Um ataque massivo da Rússia, utilizando mais de 470 drones e 48 mísseis, atingiu a cidade de Ternopil, na Ucrânia, resultando na morte de 25 pessoas, incluindo três crianças. O ataque desta quarta-feira (19/11) teve como alvo edifícios residenciais, instalações de energia e infraestrutura de transporte, segundo o Ministério das Relações Exteriores da Ucrânia. A dimensão da tragédia expõe a escalada contínua do conflito.

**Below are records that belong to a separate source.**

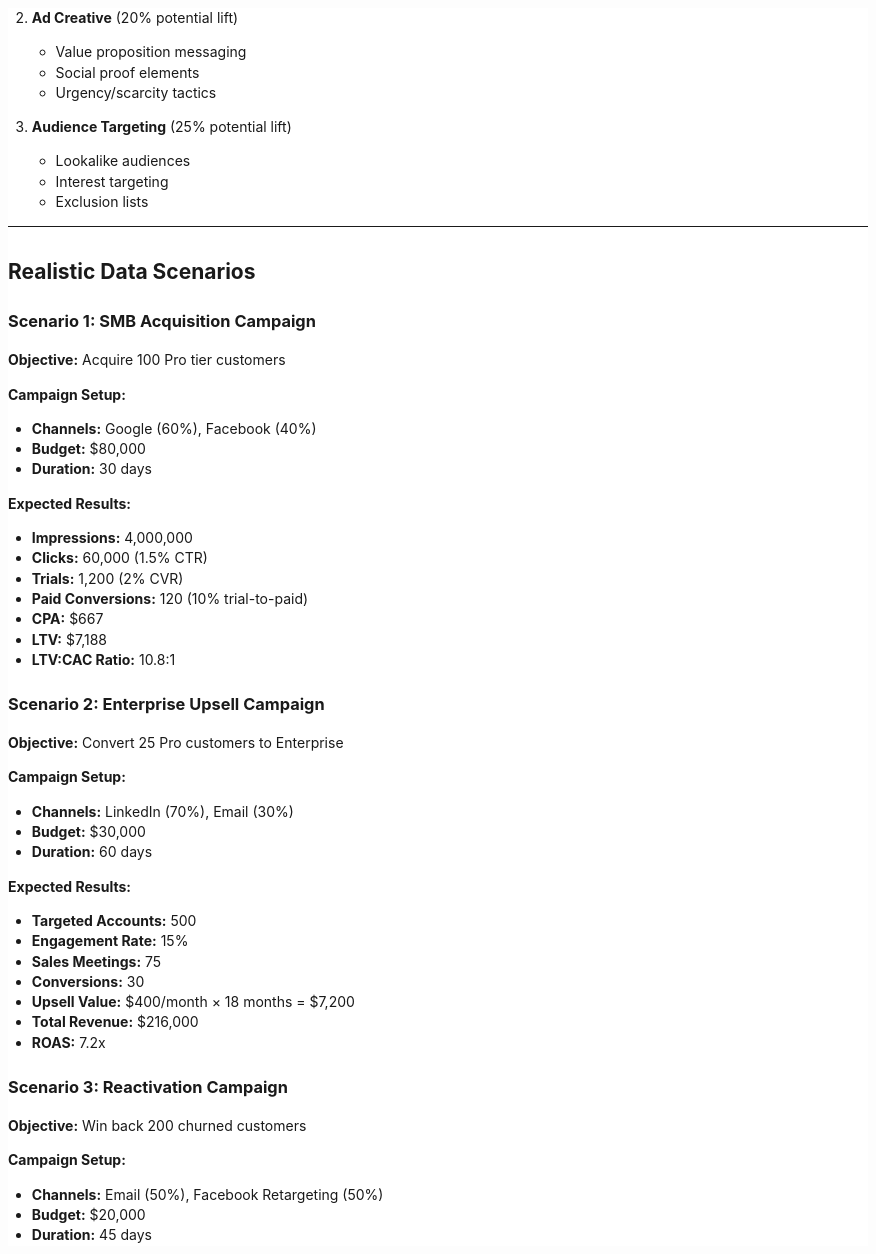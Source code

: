 2. **Ad Creative** (20% potential lift)
   - Value proposition messaging
   - Social proof elements
   - Urgency/scarcity tactics

3. **Audience Targeting** (25% potential lift)
   - Lookalike audiences
   - Interest targeting
   - Exclusion lists

---

## Realistic Data Scenarios

### Scenario 1: SMB Acquisition Campaign
**Objective:** Acquire 100 Pro tier customers

**Campaign Setup:**
- **Channels:** Google (60%), Facebook (40%)
- **Budget:** $80,000
- **Duration:** 30 days

**Expected Results:**
- **Impressions:** 4,000,000
- **Clicks:** 60,000 (1.5% CTR)
- **Trials:** 1,200 (2% CVR)
- **Paid Conversions:** 120 (10% trial-to-paid)
- **CPA:** $667
- **LTV:** $7,188
- **LTV:CAC Ratio:** 10.8:1

### Scenario 2: Enterprise Upsell Campaign
**Objective:** Convert 25 Pro customers to Enterprise

**Campaign Setup:**
- **Channels:** LinkedIn (70%), Email (30%)
- **Budget:** $30,000
- **Duration:** 60 days

**Expected Results:**
- **Targeted Accounts:** 500
- **Engagement Rate:** 15%
- **Sales Meetings:** 75
- **Conversions:** 30
- **Upsell Value:** $400/month × 18 months = $7,200
- **Total Revenue:** $216,000
- **ROAS:** 7.2x

### Scenario 3: Reactivation Campaign
**Objective:** Win back 200 churned customers

**Campaign Setup:**
- **Channels:** Email (50%), Facebook Retargeting (50%)
- **Budget:** $20,000
- **Duration:** 45 days
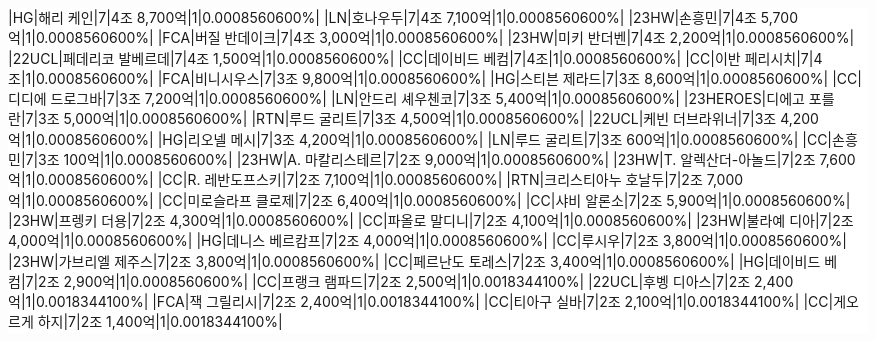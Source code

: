 |HG|해리 케인|7|4조 8,700억|1|0.0008560600%|
|LN|호나우두|7|4조 7,100억|1|0.0008560600%|
|23HW|손흥민|7|4조 5,700억|1|0.0008560600%|
|FCA|버질 반데이크|7|4조 3,000억|1|0.0008560600%|
|23HW|미키 반더벤|7|4조 2,200억|1|0.0008560600%|
|22UCL|페데리코 발베르데|7|4조 1,500억|1|0.0008560600%|
|CC|데이비드 베컴|7|4조|1|0.0008560600%|
|CC|이반 페리시치|7|4조|1|0.0008560600%|
|FCA|비니시우스|7|3조 9,800억|1|0.0008560600%|
|HG|스티븐 제라드|7|3조 8,600억|1|0.0008560600%|
|CC|디디에 드로그바|7|3조 7,200억|1|0.0008560600%|
|LN|안드리 셰우첸코|7|3조 5,400억|1|0.0008560600%|
|23HEROES|디에고 포를란|7|3조 5,000억|1|0.0008560600%|
|RTN|루드 굴리트|7|3조 4,500억|1|0.0008560600%|
|22UCL|케빈 더브라위너|7|3조 4,200억|1|0.0008560600%|
|HG|리오넬 메시|7|3조 4,200억|1|0.0008560600%|
|LN|루드 굴리트|7|3조 600억|1|0.0008560600%|
|CC|손흥민|7|3조 100억|1|0.0008560600%|
|23HW|A. 마칼리스테르|7|2조 9,000억|1|0.0008560600%|
|23HW|T. 알렉산더-아놀드|7|2조 7,600억|1|0.0008560600%|
|CC|R. 레반도프스키|7|2조 7,100억|1|0.0008560600%|
|RTN|크리스티아누 호날두|7|2조 7,000억|1|0.0008560600%|
|CC|미로슬라프 클로제|7|2조 6,400억|1|0.0008560600%|
|CC|샤비 알론소|7|2조 5,900억|1|0.0008560600%|
|23HW|프렝키 더용|7|2조 4,300억|1|0.0008560600%|
|CC|파올로 말디니|7|2조 4,100억|1|0.0008560600%|
|23HW|불라예 디아|7|2조 4,000억|1|0.0008560600%|
|HG|데니스 베르캄프|7|2조 4,000억|1|0.0008560600%|
|CC|루시우|7|2조 3,800억|1|0.0008560600%|
|23HW|가브리엘 제주스|7|2조 3,800억|1|0.0008560600%|
|CC|페르난도 토레스|7|2조 3,400억|1|0.0008560600%|
|HG|데이비드 베컴|7|2조 2,900억|1|0.0008560600%|
|CC|프랭크 램파드|7|2조 2,500억|1|0.0018344100%|
|22UCL|후벵 디아스|7|2조 2,400억|1|0.0018344100%|
|FCA|잭 그릴리시|7|2조 2,400억|1|0.0018344100%|
|CC|티아구 실바|7|2조 2,100억|1|0.0018344100%|
|CC|게오르게 하지|7|2조 1,400억|1|0.0018344100%|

As equipes de resgate trabalham incessantemente para encontrar sobreviventes sob os escombros, enquanto dezenas de feridos recebem atendimento médico em Ternopil e regiões vizinhas. O ministro Andrii Sybiha anunciou que levará o ataque russo ao Conselho de Segurança da ONU nesta quinta-feira (20/11), buscando uma resposta internacional contundente. “Exigimos condenação, justiça e respostas enérgicas”, declarou o ministro, enfatizando a comunicação imediata com parceiros e organizações internacionais.

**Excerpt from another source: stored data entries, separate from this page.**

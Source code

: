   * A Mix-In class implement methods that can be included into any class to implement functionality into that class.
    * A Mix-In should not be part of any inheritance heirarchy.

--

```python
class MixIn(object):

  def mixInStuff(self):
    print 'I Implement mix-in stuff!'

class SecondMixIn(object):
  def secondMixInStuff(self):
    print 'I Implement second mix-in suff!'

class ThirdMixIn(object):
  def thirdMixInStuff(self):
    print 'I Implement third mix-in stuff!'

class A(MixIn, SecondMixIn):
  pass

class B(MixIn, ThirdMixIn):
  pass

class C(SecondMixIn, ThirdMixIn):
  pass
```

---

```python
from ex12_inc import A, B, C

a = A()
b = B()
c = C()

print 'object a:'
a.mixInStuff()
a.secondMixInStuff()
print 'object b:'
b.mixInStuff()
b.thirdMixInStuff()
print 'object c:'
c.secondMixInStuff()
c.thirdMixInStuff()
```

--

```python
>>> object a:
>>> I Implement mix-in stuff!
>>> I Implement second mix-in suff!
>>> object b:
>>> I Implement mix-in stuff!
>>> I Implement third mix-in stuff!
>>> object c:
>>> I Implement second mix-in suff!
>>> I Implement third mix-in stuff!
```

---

O presidente ucraniano, Volodymyr Zelensky, descreveu a cena como devastadora, mencionando “prédios residenciais de nove andares” transformados em incêndios. “Todos os serviços necessários estão atuando no local, tentando salvar cada vida”, afirmou Zelensky em suas redes sociais, destacando a gravidade do ataque, que também atingiu Kharkiv. A situação exige uma mobilização total para mitigar o sofrimento da população.

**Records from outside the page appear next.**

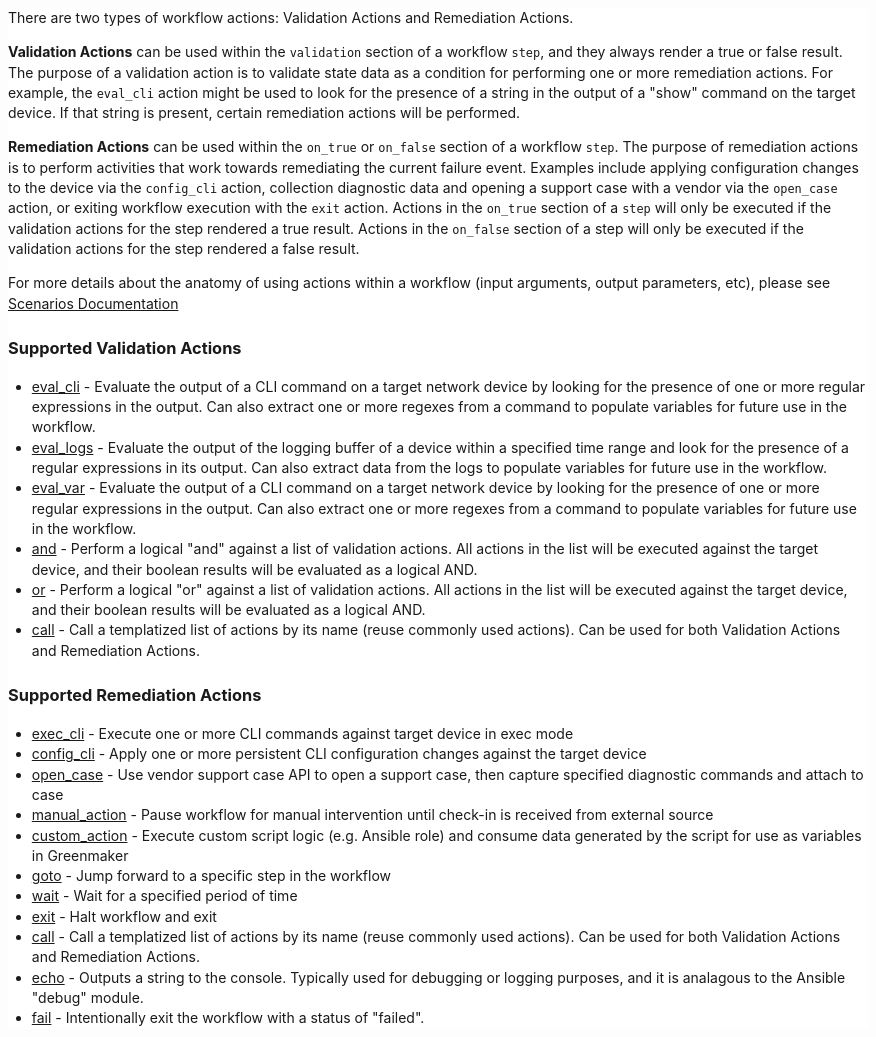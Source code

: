 There are two types of workflow actions:  Validation Actions and Remediation Actions.

**Validation Actions** can be used within the `validation` section of a workflow `step`, and they always render a true or false result.  The purpose of a validation action is to validate state data as a condition for performing one or more remediation actions.  For example, the `eval_cli` action might be used to look for the presence of a string in the output of a "show" command on the target device.  If that string is present, certain remediation actions will be performed.

**Remediation Actions** can be used within the `on_true` or `on_false` section of a workflow `step`.  The purpose of remediation actions is to perform activities that work towards remediating the current failure event.  Examples include applying configuration changes to the device via the `config_cli` action, collection diagnostic data and opening a support case with a vendor via the `open_case` action, or exiting workflow execution with the `exit` action.  Actions in the `on_true` section of a `step` will only be executed if the validation actions for the step rendered a true result.  Actions in the `on_false` section of a step will only be executed if the validation actions for the step rendered a false result.

For more details about the anatomy of using actions within a workflow (input arguments, output parameters, etc), please see [Scenarios Documentation](files/scenarios/README.md)

### Supported Validation Actions

* [eval_cli](tasks/actions/eval_cli/README.md) - Evaluate the output of a CLI command on a target network device by looking for the presence of one or more regular expressions in the output. Can also extract one or more regexes from a command to populate variables for future use in the workflow.
* [eval_logs](tasks/actions/eval_logs/README.md) - Evaluate the output of the logging buffer of a device within a specified time range and look for the presence of a regular expressions in its output. Can also extract data from the logs to populate variables for future use in the workflow.
* [eval_var](tasks/actions/eval_var/README.md) - Evaluate the output of a CLI command on a target network device by looking for the presence of one or more regular expressions in the output. Can also extract one or more regexes from a command to populate variables for future use in the workflow.
* [and](tasks/actions/and/README.md) - Perform a logical "and" against a list of validation actions.  All actions in the list will be executed against the target device, and their boolean results will be evaluated as a logical AND.
* [or](tasks/actions/or/README.md) - Perform a logical "or" against a list of validation actions.  All actions in the list will be executed against the target device, and their boolean results will be evaluated as a logical AND.
* [call](tasks/actions/call/README.md) - Call a templatized list of actions by its name (reuse commonly used actions). Can be used for both Validation Actions and Remediation Actions.


### Supported Remediation Actions

* [exec_cli](tasks/actions/exec_cli/README.md) - Execute one or more CLI commands against target device in exec mode
* [config_cli](tasks/actions/config_cli/README.md) - Apply one or more persistent CLI configuration changes against the target device
* [open_case](tasks/actions/open_case/README.md) - Use vendor support case API to open a support case, then capture specified diagnostic commands and attach to case
* [manual_action](tasks/actions/manual_action/README.md) - Pause workflow for manual intervention until check-in is received from external source
* [custom_action](tasks/actions/custom_action/README.md) - Execute custom script logic (e.g. Ansible role) and consume data generated by the script for use as variables in Greenmaker
* [goto](tasks/actions/goto/README.md) - Jump forward to a specific step in the workflow
* [wait](tasks/actions/wait/README.md) - Wait for a specified period of time
* [exit](tasks/actions/exit/README.md) - Halt workflow and exit
* [call](tasks/actions/call/README.md) - Call a templatized list of actions by its name (reuse commonly used actions). Can be used for both Validation Actions and Remediation Actions.
* [echo](tasks/actions/call/README.md) - Outputs a string to the console.  Typically used for debugging or logging purposes, and it is analagous to the Ansible "debug" module.
* [fail](tasks/actions/fail/README.md) - Intentionally exit the workflow with a status of "failed".
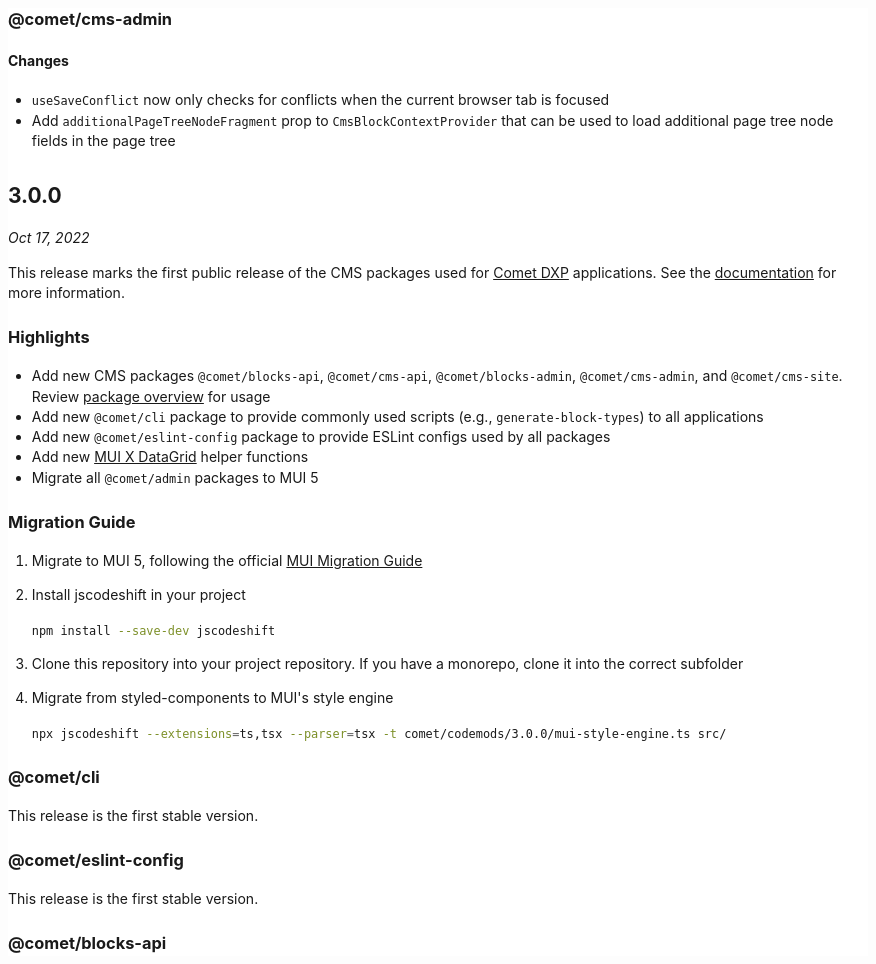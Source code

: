 ### @comet/cms-admin

#### Changes

-   `useSaveConflict` now only checks for conflicts when the current browser tab is focused
-   Add `additionalPageTreeNodeFragment` prop to `CmsBlockContextProvider` that can be used to load additional page tree node fields in the page tree

## 3.0.0

_Oct 17, 2022_

This release marks the first public release of the CMS packages used for [Comet DXP](https://comet-dxp.com) applications. See the [documentation](https://docs.comet-dxp.com) for more information.

### Highlights

-   Add new CMS packages `@comet/blocks-api`, `@comet/cms-api`, `@comet/blocks-admin`, `@comet/cms-admin`, and `@comet/cms-site`. Review [package overview](https://docs.comet-dxp.com/docs/overview/packages-tools) for usage
-   Add new `@comet/cli` package to provide commonly used scripts (e.g., `generate-block-types`) to all applications
-   Add new `@comet/eslint-config` package to provide ESLint configs used by all packages
-   Add new [MUI X DataGrid](https://mui.com/x/react-data-grid/) helper functions
-   Migrate all `@comet/admin` packages to MUI 5

### Migration Guide

1.  Migrate to MUI 5, following the official [MUI Migration Guide](https://mui.com/guides/migration-v4/)

2.  Install jscodeshift in your project

    ```bash
    npm install --save-dev jscodeshift
    ```

3.  Clone this repository into your project repository. If you have a monorepo, clone it into the correct subfolder

4.  Migrate from styled-components to MUI's style engine

    ```bash
    npx jscodeshift --extensions=ts,tsx --parser=tsx -t comet/codemods/3.0.0/mui-style-engine.ts src/
    ```

### @comet/cli

This release is the first stable version.

### @comet/eslint-config

This release is the first stable version.

### @comet/blocks-api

Em resposta aos ataques, Zelensky informou ter conversado com o primeiro-ministro da Polônia, Donald Tusk, sobre atos de sabotagem na ferrovia polonesa. Ambos concordaram em criar um grupo ucraniano-polonês para prevenir futuros incidentes provocados pela Rússia, demonstrando uma crescente cooperação entre os países. A colaboração visa fortalecer a segurança regional diante das ameaças persistentes.
A ofensiva russa ocorre um dia após a Ucrânia confirmar o uso de mísseis balísticos ATACMS, fornecidos pelos Estados Unidos, contra alvos militares em território russo. Em contrapartida, o Ministério da Defesa da Rússia justificou o ataque massivo como uma resposta a “ataques terroristas da Ucrânia contra alvos civis no território da Rússia”, intensificando a retórica e a escalada do conflito.